Town found that although there was no difference in the gains made pre- to post-treatment in those that did or did not use research procedures, those that did had significantly better outcomes at follow-up 12 months later. This suggests that for issues such as depression and anxiety, techniques such as reviewing recorded sessions may have a long-term impact on behaviors and attitudes that can carry over into overall well-being. The continuing impact on everyday life can be quite significant, a result of incorporating these research-specific procedures during treatment. “Research efforts should pay attention to the longer-term effects of audio/video review both for treatment outcome as well as therapist training and development of treatment competencies,” Town said.
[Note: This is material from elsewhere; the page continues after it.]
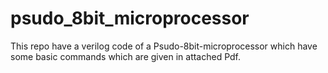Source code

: # psudo_8bit_microprocessor
This repo have a verilog code of a Psudo-8bit-microprocessor which have some basic commands which are given in attached Pdf.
This study does have its limitations, including the fact more recent trials may not have been included. Additionally, the subgroups examined in this most recent research may not have been used to isolate certain aspects of every existing study, which could have influenced the outcomes. Despite these shortcomings, Town’s findings show that the use of research-specific procedures can dramatically improve long-term outcomes of psychodynamic psychotherapy and that clinicians and therapists who are hesitant to incorporate these methods may have cause to reconsider.

Reference:
Town, Joel M., Marc J. Diener, Allan Abbass, Falk Leichsenring, Ellen Driessen, and Sven Rabung. A meta-analysis of psychodynamic psychotherapy outcomes: Evaluating the effects of research-specific procedures. Psychotherapy: Theory, Research & Practice 49.3 (2012): 276-90. Print.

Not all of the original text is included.